A Rate Cut, Another Lebanon Attack, & How We Really Work From Home
September 19, 2024
Hello, readers – happy Thursday! Today, we’ll be talking about rate cuts, another Lebanon attack, Google’s win, military moves, an airline merger, Kamala’s latest endorsement, and how people really spend their time working from home.

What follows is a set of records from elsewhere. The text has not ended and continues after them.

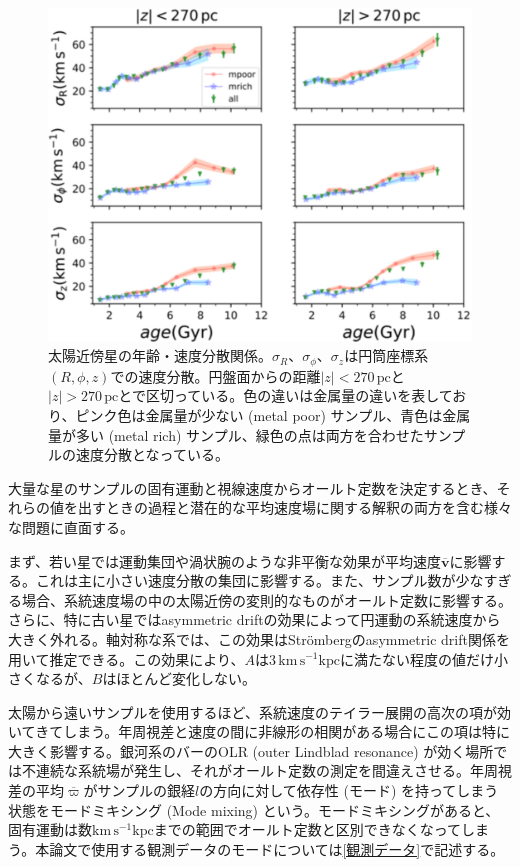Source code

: \begin{figure}[htbp]
\begin{center}
	\includegraphics[width=12cm]{fig/YuLiu18_VD.pdf}
	\caption{太陽近傍星の年齢・速度分散関係\cite{YL18}。$\sigma_R、\sigma_{\phi}、\sigma_z$は円筒座標系$(R,\phi,z)$での速度分散。円盤面からの距離$|z|<270\,\mathrm{pc}$と$|z|>270\,\mathrm{pc}$とで区切っている。色の違いは金属量の違いを表しており、ピンク色は金属量が少ない (metal poor) サンプル、青色は金属量が多い (metal rich) サンプル、緑色の点は両方を合わせたサンプルの速度分散となっている。}
	\label{VDbyYL18}
\end{center}
\end{figure}


大量な星のサンプルの固有運動と視線速度からオールト定数を決定するとき、それらの値を出すときの過程と潜在的な平均速度場に関する解釈の両方を含む様々な問題に直面する。

まず、若い星では運動集団や渦状腕のような非平衡な効果が平均速度$\overline{\pmb{v}}$に影響する。これは主に小さい速度分散の集団に影響する。また、サンプル数が少なすぎる場合、系統速度場の中の太陽近傍の変則的なものがオールト定数に影響する。さらに、特に古い星ではasymmetric driftの効果によって円運動の系統速度から大きく外れる。軸対称な系では、この効果はStr\"{o}mbergのasymmetric drift関係を用いて推定できる。この効果により、$A$は$3\,\mathrm{km\,s^{-1}kpc}$に満たない程度の値だけ小さくなるが、$B$はほとんど変化しない。

太陽から遠いサンプルを使用するほど、系統速度のテイラー展開の高次の項が効いてきてしまう。年周視差と速度の間に非線形の相関がある場合にこの項は特に大きく影響する。銀河系のバーのOLR (outer Lindblad resonance) が効く場所では不連続な系統場が発生し、それがオールト定数の測定を間違えさせる。年周視差の平均$\overline{\varpi}$がサンプルの銀経$l$の方向に対して依存性 (モード) を持ってしまう状態をモードミキシング (Mode mixing) という。モードミキシングがあると、固有運動は数$\mathrm{km\,s^{-1}kpc}$までの範囲でオールト定数と区別できなくなってしまう。本論文で使用する観測データのモードについては\ref{観測データ}で記述する。

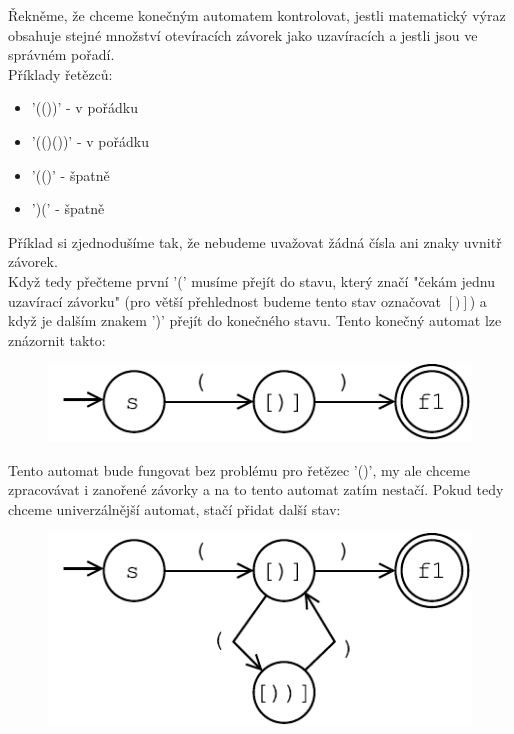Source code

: \begin{exmp}
  \label{exmp:brackets}

  Řekněme, že chceme konečným automatem kontrolovat,
  jestli matematický výraz obsahuje stejné množství
  otevíracích závorek jako uzavíracích a jestli jsou ve správném pořadí.\\
  Příklady řetězců:
  \begin{itemize}
    \item '(())' - v pořádku
    \item '(()())' - v pořádku
    \item '(()' - špatně
    \item ')(' - špatně
  \end{itemize}

  Příklad si zjednodušíme tak, že nebudeme uvažovat žádná čísla ani znaky uvnitř
  závorek.\\

  Když tedy přečteme první '(' musíme přejít do stavu, který značí
  "čekám jednu uzavírací závorku" (pro větší přehlednost budeme tento stav označovat $[)]$)
  a když je dalším znakem ')' přejít do konečného stavu.
  Tento konečný automat lze znázornit takto:

  \begin{figure}[H]
    \centering
    \includegraphics{fig/finiteAutomat2.pdf}
  \end{figure}

  Tento automat bude fungovat bez problému pro řetězec '()',
  my ale chceme zpracovávat i zanořené závorky a na to tento automat zatím nestačí.
  Pokud tedy chceme univerzálnější automat, stačí přidat další stav:

  \begin{figure}[H]
    \centering
    \includegraphics{fig/finiteAutomat2_1.pdf}
  \end{figure}


\end{exmp}

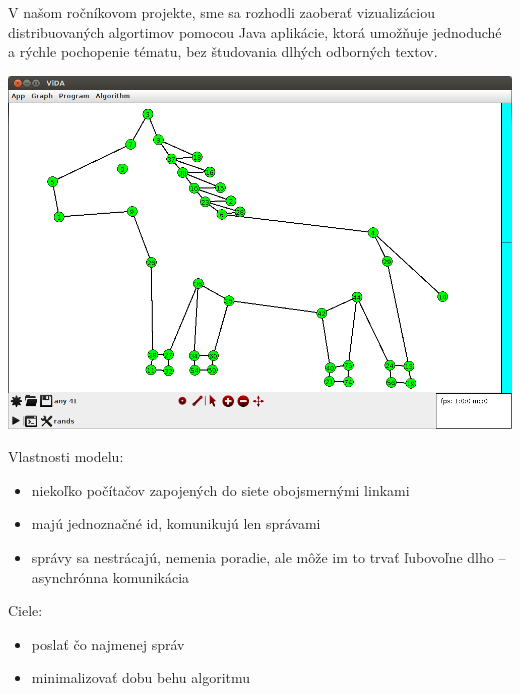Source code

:
V našom ročníkovom projekte, sme sa rozhodli zaoberať vizualizáciou distribuovaných algortimov
pomocou Java aplikácie, ktorá umožňuje jednoduché a rýchle pochopenie tématu, bez
študovania dlhých odborných textov.

\includegraphics[width=\columnwidth]{konik}


Vlastnosti modelu:
\begin{itemize}
    \item niekoľko počítačov zapojených do siete obojsmernými linkami
    \item majú jednoznačné id, komunikujú len správami
    \item správy sa nestrácajú, nemenia poradie, ale môže im to trvať ľubovoľne dlho -- asynchrónna
    komunikácia
\end{itemize}

Ciele:
\begin{itemize}
    \item poslať čo najmenej správ
    \item minimalizovať dobu behu algoritmu
\end{itemize}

Here’s some good news: This week, members of the Dong family got to meet the great-grandkids of the Thompsons, a Black couple who rented a home to them a generation ago, when laws favored white residents. Also, Democratic Gov. Andy Beshear banned the use of “conversion therapy” on minors in Kentucky yesterday.
“Failures, repeated failures, are finger posts on the road to achievement. One fails forward toward success.” C. S. Lewis
It’s Cuffing And Cutting Season
After months of waiting, it’s finally here: yesterday, the U.S. Federal Reserve cut interest rates by half a percentage point (to about 4.9%), marking the first rate cut in four years. The Fed has also signaled that we can expect more rate cuts in the near future, targeting a 4.4% interest rate by the end of 2024 and a 3.4% interest rate by the end of 2025.
Why cut interest rates now? Two factors: rising unemployment and lower inflation. The cost of goods and services has steadily declined since peaking during the pandemic, but unemployment has been steadily creeping up too. By lowering interest rates, the Fed is hoping to lessen pressure on businesses and consumers – if they lower interest rates too much, too fast, we could see inflation jump again.
All that financial jargon is cool, but what you’re really here for is what this means for you. Interest rate cuts mean mortgages, car loans, and credit card debt should cost slightly less, which directly affects most consumers. Second, with borrowing easier for businesses, they have access to more money to hire more employees. Basically, if you’re looking to buy a house or car, that purchase should become cheaper in the future, and if you’re looking for a job, there will (hopefully) be more openings available.
Technology Or Ticking Time Bombs?
For a second day in a row, Lebanon was rocked by a large series of explosions as Israel detonated small bombs hidden in another set of retro communications devices used by Hezbollah – this time, the attacks targeted handheld radios, killing at least 20 and injuring 450 others.
Tuesday’s mass bombing, which targeted pagers, has now claimed the lives of 12 people (including two children) and injured almost 3,000. According to new reporting by Axios (citing three U.S. officials), Israel’s Mossad intelligence agency pulled the trigger on its pager plot in fear that the bombs were on the verge of being discovered by Hezbollah. The walkie-talkie plot leveraged larger explosives than the pager bombings. Some explosions were big enough to cause fires, lighting blazes in 71 homes and setting 18 cars and motorcycles aflame. According to the New York Times, the affected walkie-talkies were made by a Japanese company named Icom.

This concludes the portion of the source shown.